Top of Source data

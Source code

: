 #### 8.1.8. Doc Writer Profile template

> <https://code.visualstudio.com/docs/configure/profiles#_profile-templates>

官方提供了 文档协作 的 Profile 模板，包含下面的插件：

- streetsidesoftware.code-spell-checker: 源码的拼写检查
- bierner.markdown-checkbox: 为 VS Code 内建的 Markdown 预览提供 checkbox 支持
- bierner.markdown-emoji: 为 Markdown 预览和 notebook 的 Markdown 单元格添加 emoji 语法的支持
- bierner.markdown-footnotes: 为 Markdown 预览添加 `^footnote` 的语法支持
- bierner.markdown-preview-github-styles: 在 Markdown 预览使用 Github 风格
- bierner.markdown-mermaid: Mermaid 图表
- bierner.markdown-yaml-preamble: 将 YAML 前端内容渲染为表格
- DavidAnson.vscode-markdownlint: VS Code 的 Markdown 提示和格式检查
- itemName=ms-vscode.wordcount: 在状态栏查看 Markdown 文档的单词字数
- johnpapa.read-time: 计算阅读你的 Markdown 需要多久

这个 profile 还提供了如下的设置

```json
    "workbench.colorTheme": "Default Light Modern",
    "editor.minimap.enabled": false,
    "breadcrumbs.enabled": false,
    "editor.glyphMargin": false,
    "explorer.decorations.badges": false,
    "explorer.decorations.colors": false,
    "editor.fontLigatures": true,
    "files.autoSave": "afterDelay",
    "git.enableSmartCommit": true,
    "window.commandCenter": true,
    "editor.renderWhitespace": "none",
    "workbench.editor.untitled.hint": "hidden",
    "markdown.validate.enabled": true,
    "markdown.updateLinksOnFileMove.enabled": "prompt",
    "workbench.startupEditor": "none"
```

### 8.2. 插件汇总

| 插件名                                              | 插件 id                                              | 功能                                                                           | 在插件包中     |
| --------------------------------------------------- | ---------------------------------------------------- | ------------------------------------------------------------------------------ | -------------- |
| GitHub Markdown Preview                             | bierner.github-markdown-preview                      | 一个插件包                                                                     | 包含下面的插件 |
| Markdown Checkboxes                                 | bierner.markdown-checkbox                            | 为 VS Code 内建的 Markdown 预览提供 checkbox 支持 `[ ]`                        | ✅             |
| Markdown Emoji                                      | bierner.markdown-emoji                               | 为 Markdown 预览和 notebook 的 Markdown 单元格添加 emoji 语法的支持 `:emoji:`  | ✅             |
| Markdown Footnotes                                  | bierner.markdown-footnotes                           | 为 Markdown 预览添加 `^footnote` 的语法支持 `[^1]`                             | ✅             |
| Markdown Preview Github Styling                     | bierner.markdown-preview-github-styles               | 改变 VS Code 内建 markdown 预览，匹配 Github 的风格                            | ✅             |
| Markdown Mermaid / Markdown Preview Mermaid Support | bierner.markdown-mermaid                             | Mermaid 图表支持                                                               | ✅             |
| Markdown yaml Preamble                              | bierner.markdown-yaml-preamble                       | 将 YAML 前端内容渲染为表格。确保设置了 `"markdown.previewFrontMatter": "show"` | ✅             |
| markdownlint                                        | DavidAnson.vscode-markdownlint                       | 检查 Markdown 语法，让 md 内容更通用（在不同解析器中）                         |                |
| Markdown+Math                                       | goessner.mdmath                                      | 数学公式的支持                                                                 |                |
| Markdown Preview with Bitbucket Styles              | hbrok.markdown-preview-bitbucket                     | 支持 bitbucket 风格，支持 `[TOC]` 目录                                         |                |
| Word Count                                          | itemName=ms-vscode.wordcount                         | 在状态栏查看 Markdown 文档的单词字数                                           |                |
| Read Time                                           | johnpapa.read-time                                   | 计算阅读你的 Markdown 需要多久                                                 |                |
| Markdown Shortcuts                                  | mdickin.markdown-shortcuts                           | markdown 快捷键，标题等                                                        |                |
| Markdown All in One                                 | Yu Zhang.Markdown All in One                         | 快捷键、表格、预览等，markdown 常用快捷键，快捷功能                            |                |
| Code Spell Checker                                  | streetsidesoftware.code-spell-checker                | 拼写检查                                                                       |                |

Bottom of Source data

What you have to do:
Show a copy of each line from the records above in which the string "单元格添加" occurs.

Answer for the task:
- bierner.markdown-emoji: 为 Markdown 预览和 notebook 的 Markdown 单元格添加 emoji 语法的支持
| Markdown Emoji                                      | bierner.markdown-emoji                               | 为 Markdown 预览和 notebook 的 Markdown 单元格添加 emoji 语法的支持 `:emoji:`  | ✅             |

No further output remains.